Among the entries below, please repeat exactly and only the lines from the line containing "शिवस्तवः ब्रह्मविष्णुकृतः" to the line containing "fn as_bytes(&self) ->", both lines included.

#### Data to process ####

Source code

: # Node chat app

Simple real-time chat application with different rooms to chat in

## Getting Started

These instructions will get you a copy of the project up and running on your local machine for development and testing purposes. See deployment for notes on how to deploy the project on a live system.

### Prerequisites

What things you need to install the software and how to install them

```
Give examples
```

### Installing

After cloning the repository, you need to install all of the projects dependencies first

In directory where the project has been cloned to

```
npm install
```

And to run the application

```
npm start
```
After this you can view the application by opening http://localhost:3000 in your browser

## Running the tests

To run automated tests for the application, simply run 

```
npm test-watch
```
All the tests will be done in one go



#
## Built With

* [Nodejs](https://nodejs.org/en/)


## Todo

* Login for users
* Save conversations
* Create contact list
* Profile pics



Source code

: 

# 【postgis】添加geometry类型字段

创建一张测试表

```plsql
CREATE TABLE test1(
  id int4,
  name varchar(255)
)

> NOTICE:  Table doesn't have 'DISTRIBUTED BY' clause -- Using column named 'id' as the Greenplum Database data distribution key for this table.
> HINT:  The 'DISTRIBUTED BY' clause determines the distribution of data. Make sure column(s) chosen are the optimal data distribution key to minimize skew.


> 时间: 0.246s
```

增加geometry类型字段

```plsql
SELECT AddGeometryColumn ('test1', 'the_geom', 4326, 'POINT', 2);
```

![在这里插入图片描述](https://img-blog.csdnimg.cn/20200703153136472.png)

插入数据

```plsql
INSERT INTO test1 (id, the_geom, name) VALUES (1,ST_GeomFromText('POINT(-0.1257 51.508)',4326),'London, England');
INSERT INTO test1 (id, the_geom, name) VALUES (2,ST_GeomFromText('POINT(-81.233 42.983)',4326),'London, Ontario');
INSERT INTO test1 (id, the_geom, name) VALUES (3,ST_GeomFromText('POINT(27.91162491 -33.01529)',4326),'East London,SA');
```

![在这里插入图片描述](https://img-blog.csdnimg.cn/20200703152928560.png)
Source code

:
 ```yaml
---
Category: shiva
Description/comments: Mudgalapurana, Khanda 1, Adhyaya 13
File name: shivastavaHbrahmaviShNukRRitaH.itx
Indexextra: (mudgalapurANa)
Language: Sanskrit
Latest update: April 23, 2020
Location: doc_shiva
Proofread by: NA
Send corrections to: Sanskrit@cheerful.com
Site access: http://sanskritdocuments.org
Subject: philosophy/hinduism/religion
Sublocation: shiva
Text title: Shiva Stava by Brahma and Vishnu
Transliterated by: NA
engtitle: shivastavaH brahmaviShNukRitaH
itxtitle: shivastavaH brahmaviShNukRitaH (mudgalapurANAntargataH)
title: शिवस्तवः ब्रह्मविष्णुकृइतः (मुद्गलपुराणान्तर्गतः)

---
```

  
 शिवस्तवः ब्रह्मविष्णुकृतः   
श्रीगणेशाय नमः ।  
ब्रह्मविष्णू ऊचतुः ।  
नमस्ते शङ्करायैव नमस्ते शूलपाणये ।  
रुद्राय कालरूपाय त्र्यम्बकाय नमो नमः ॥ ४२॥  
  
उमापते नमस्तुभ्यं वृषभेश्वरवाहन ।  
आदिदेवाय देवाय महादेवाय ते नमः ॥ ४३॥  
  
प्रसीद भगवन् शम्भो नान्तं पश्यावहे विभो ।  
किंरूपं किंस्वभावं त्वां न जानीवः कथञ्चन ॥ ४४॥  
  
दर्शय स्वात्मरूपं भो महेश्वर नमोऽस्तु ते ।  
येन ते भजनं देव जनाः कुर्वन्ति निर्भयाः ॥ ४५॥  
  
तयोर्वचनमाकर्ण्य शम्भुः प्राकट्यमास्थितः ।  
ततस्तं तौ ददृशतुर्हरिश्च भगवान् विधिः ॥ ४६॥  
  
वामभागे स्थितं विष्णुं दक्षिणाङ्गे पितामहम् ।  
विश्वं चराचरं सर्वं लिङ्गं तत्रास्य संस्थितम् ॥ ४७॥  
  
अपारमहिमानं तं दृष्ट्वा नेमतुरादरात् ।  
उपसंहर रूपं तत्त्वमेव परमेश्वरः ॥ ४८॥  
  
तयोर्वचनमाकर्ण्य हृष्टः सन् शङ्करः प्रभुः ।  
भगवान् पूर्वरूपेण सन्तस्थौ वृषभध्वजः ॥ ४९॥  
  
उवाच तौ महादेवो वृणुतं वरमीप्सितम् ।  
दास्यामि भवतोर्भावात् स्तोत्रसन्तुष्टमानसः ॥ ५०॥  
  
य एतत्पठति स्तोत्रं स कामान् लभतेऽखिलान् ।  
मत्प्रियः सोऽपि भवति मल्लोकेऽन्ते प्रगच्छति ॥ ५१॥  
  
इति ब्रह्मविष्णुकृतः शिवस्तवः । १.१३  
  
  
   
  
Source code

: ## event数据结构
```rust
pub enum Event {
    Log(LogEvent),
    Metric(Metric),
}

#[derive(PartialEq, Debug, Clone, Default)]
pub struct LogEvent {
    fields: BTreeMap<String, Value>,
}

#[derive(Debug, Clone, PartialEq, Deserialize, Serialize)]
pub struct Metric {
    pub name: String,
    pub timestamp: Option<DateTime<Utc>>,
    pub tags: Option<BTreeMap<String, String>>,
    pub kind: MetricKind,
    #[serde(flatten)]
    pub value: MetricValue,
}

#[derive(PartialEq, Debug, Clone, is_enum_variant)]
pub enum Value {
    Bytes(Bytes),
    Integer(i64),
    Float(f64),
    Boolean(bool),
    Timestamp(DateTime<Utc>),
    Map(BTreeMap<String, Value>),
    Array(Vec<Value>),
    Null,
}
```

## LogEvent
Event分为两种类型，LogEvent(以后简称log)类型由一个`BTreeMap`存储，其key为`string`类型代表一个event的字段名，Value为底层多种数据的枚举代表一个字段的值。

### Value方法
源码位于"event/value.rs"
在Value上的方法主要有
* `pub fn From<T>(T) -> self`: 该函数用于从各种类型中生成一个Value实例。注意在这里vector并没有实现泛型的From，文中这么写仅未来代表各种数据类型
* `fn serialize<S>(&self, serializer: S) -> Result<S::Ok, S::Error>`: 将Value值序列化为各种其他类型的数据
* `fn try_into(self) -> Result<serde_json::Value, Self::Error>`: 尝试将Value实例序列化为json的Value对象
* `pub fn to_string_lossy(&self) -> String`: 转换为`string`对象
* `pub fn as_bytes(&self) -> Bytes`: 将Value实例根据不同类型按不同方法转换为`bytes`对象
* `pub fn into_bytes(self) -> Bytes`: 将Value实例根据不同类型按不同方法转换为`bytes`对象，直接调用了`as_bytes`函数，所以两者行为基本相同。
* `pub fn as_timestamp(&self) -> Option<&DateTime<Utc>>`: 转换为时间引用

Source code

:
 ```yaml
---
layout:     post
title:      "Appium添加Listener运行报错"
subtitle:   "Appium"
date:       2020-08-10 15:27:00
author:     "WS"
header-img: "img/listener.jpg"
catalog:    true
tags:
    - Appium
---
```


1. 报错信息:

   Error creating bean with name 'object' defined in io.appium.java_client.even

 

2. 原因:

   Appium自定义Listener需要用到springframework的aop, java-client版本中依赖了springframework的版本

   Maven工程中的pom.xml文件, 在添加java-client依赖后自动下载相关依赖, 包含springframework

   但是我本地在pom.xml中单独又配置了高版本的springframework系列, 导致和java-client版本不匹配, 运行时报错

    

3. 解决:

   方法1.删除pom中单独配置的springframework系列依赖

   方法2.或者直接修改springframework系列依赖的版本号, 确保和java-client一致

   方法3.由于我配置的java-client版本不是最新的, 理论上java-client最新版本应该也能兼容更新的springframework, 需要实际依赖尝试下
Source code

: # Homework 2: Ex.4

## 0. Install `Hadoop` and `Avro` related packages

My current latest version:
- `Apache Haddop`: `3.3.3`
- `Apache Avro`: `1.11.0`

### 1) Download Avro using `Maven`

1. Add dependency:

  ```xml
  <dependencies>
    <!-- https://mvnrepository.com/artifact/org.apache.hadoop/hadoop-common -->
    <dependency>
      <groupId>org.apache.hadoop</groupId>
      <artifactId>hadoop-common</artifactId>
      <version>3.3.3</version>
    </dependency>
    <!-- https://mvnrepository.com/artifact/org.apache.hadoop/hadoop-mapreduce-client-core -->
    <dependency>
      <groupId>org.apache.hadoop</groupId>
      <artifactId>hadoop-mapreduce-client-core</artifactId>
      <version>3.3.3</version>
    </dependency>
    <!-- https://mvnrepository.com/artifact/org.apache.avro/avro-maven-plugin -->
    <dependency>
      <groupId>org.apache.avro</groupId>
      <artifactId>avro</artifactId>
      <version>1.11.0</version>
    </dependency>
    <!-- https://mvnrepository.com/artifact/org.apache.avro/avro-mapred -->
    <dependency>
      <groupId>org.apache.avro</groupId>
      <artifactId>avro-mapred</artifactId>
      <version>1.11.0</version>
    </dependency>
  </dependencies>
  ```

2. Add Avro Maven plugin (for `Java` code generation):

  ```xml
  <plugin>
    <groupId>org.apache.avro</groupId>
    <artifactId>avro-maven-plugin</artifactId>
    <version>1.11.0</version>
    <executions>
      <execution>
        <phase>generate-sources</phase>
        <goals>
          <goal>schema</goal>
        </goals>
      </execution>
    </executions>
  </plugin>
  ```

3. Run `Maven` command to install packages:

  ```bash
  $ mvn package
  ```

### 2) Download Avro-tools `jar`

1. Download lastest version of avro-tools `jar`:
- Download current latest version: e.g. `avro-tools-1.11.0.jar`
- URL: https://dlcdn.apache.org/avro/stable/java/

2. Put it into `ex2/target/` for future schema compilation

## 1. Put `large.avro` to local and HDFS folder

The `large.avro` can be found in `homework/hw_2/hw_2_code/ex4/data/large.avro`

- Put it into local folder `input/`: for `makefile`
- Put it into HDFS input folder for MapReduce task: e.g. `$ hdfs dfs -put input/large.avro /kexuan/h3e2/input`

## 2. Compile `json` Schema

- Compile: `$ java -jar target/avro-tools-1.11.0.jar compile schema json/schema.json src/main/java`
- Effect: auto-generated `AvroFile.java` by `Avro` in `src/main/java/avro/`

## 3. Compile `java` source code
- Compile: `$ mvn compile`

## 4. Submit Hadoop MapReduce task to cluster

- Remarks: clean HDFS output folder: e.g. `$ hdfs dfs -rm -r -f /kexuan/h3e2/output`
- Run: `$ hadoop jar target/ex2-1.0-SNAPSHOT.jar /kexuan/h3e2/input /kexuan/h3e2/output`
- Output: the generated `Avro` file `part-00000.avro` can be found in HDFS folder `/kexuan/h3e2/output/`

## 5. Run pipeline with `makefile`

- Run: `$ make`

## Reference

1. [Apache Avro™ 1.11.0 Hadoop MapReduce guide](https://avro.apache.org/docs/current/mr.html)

####

* **Exercise answer**
 शिवस्तवः ब्रह्मविष्णुकृतः   
श्रीगणेशाय नमः ।  
ब्रह्मविष्णू ऊचतुः ।  
नमस्ते शङ्करायैव नमस्ते शूलपाणये ।  
रुद्राय कालरूपाय त्र्यम्बकाय नमो नमः ॥ ४२॥  
  
उमापते नमस्तुभ्यं वृषभेश्वरवाहन ।  
आदिदेवाय देवाय महादेवाय ते नमः ॥ ४३॥  
  
प्रसीद भगवन् शम्भो नान्तं पश्यावहे विभो ।  
किंरूपं किंस्वभावं त्वां न जानीवः कथञ्चन ॥ ४४॥  
  
दर्शय स्वात्मरूपं भो महेश्वर नमोऽस्तु ते ।  
येन ते भजनं देव जनाः कुर्वन्ति निर्भयाः ॥ ४५॥  
  
तयोर्वचनमाकर्ण्य शम्भुः प्राकट्यमास्थितः ।  
ततस्तं तौ ददृशतुर्हरिश्च भगवान् विधिः ॥ ४६॥  
  
वामभागे स्थितं विष्णुं दक्षिणाङ्गे पितामहम् ।  
विश्वं चराचरं सर्वं लिङ्गं तत्रास्य संस्थितम् ॥ ४७॥  
  
अपारमहिमानं तं दृष्ट्वा नेमतुरादरात् ।  
उपसंहर रूपं तत्त्वमेव परमेश्वरः ॥ ४८॥  
  
तयोर्वचनमाकर्ण्य हृष्टः सन् शङ्करः प्रभुः ।  
भगवान् पूर्वरूपेण सन्तस्थौ वृषभध्वजः ॥ ४९॥  
  
उवाच तौ महादेवो वृणुतं वरमीप्सितम् ।  
दास्यामि भवतोर्भावात् स्तोत्रसन्तुष्टमानसः ॥ ५०॥  
  
य एतत्पठति स्तोत्रं स कामान् लभतेऽखिलान् ।  
मत्प्रियः सोऽपि भवति मल्लोकेऽन्ते प्रगच्छति ॥ ५१॥  
  
इति ब्रह्मविष्णुकृतः शिवस्तवः । १.१३  
  
  
   
  
Source code

: ## event数据结构
```rust
pub enum Event {
    Log(LogEvent),
    Metric(Metric),
}

#[derive(PartialEq, Debug, Clone, Default)]
pub struct LogEvent {
    fields: BTreeMap<String, Value>,
}

#[derive(Debug, Clone, PartialEq, Deserialize, Serialize)]
pub struct Metric {
    pub name: String,
    pub timestamp: Option<DateTime<Utc>>,
    pub tags: Option<BTreeMap<String, String>>,
    pub kind: MetricKind,
    #[serde(flatten)]
    pub value: MetricValue,
}

#[derive(PartialEq, Debug, Clone, is_enum_variant)]
pub enum Value {
    Bytes(Bytes),
    Integer(i64),
    Float(f64),
    Boolean(bool),
    Timestamp(DateTime<Utc>),
    Map(BTreeMap<String, Value>),
    Array(Vec<Value>),
    Null,
}
```

## LogEvent
Event分为两种类型，LogEvent(以后简称log)类型由一个`BTreeMap`存储，其key为`string`类型代表一个event的字段名，Value为底层多种数据的枚举代表一个字段的值。

### Value方法
源码位于"event/value.rs"
在Value上的方法主要有
* `pub fn From<T>(T) -> self`: 该函数用于从各种类型中生成一个Value实例。注意在这里vector并没有实现泛型的From，文中这么写仅未来代表各种数据类型
* `fn serialize<S>(&self, serializer: S) -> Result<S::Ok, S::Error>`: 将Value值序列化为各种其他类型的数据
* `fn try_into(self) -> Result<serde_json::Value, Self::Error>`: 尝试将Value实例序列化为json的Value对象
* `pub fn to_string_lossy(&self) -> String`: 转换为`string`对象
* `pub fn as_bytes(&self) -> Bytes`: 将Value实例根据不同类型按不同方法转换为`bytes`对象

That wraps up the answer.